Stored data
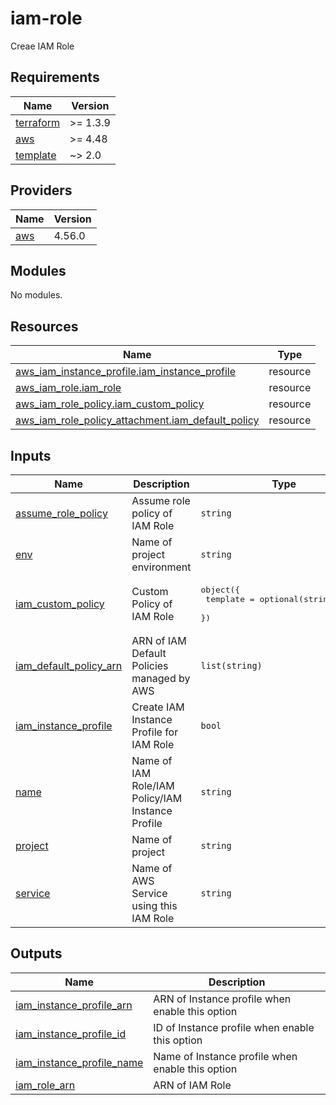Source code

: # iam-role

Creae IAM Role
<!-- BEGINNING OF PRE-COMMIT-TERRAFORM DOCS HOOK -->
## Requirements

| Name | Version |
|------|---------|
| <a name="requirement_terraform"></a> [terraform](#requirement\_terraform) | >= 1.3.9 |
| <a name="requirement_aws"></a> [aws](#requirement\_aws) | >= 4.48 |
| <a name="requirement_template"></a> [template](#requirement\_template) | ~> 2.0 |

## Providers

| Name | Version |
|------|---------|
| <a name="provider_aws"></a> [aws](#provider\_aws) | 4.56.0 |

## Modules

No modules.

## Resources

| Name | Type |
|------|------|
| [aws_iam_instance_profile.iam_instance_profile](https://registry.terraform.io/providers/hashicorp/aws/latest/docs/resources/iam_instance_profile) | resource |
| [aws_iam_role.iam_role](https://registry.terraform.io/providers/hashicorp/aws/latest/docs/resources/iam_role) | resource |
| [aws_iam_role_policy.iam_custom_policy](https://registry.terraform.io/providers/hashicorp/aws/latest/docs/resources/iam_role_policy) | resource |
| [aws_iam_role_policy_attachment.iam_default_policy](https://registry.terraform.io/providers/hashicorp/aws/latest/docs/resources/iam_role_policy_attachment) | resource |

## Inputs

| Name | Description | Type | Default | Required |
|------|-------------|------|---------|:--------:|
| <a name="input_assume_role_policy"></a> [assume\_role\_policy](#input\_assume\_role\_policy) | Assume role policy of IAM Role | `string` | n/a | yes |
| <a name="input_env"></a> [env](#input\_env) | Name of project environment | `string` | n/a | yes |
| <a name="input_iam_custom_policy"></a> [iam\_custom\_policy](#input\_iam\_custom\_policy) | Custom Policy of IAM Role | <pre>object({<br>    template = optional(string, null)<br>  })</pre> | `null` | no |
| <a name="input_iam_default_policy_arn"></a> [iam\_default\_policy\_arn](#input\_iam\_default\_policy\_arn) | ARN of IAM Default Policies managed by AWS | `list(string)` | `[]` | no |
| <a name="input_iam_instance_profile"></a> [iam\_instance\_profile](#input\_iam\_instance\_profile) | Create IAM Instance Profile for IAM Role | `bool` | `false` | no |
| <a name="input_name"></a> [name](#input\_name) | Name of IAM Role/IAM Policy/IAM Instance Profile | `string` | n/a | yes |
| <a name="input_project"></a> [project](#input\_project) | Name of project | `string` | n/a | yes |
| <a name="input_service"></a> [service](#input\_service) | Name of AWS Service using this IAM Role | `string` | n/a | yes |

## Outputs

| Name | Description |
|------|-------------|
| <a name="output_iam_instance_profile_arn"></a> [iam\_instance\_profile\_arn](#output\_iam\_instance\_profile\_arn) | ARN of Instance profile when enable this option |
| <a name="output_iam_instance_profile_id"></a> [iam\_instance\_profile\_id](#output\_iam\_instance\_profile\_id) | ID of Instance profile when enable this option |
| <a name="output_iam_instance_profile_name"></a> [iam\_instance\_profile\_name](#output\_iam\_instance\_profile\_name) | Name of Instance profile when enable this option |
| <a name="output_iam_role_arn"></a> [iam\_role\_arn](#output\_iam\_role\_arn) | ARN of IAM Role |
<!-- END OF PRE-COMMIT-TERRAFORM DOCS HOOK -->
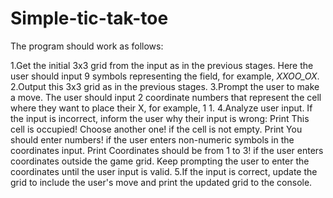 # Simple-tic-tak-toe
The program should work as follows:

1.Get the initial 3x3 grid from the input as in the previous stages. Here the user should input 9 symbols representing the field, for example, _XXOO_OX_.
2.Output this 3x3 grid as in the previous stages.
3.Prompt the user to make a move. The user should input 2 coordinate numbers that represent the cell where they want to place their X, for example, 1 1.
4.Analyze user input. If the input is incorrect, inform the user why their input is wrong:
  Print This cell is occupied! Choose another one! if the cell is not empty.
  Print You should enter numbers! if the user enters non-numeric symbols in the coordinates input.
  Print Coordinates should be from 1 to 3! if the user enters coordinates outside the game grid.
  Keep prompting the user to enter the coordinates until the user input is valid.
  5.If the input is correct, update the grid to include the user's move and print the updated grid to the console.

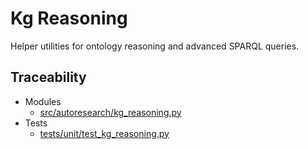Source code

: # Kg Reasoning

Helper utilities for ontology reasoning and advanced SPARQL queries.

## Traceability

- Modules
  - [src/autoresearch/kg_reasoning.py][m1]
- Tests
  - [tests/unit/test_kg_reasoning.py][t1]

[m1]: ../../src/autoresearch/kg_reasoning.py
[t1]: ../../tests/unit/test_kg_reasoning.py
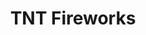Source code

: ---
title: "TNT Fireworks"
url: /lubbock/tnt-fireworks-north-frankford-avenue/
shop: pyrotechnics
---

WHAT IS NEEDED:
Look above for the line with "ID of Instance" and the line with "# Kg Reasoning"; set down those two lines and all lines between them exactly, without pictures and without anything else.

EXERCISE RESPONSE:
| <a name="output_iam_instance_profile_id"></a> [iam\_instance\_profile\_id](#output\_iam\_instance\_profile\_id) | ID of Instance profile when enable this option |
| <a name="output_iam_instance_profile_name"></a> [iam\_instance\_profile\_name](#output\_iam\_instance\_profile\_name) | Name of Instance profile when enable this option |
| <a name="output_iam_role_arn"></a> [iam\_role\_arn](#output\_iam\_role\_arn) | ARN of IAM Role |
<!-- END OF PRE-COMMIT-TERRAFORM DOCS HOOK -->
 # Simple-tic-tak-toe
The program should work as follows:

1.Get the initial 3x3 grid from the input as in the previous stages. Here the user should input 9 symbols representing the field, for example, _XXOO_OX_.
2.Output this 3x3 grid as in the previous stages.
3.Prompt the user to make a move. The user should input 2 coordinate numbers that represent the cell where they want to place their X, for example, 1 1.
4.Analyze user input. If the input is incorrect, inform the user why their input is wrong:
  Print This cell is occupied! Choose another one! if the cell is not empty.
  Print You should enter numbers! if the user enters non-numeric symbols in the coordinates input.
  Print Coordinates should be from 1 to 3! if the user enters coordinates outside the game grid.
  Keep prompting the user to enter the coordinates until the user input is valid.
  5.If the input is correct, update the grid to include the user's move and print the updated grid to the console.

Source code

: # Kg Reasoning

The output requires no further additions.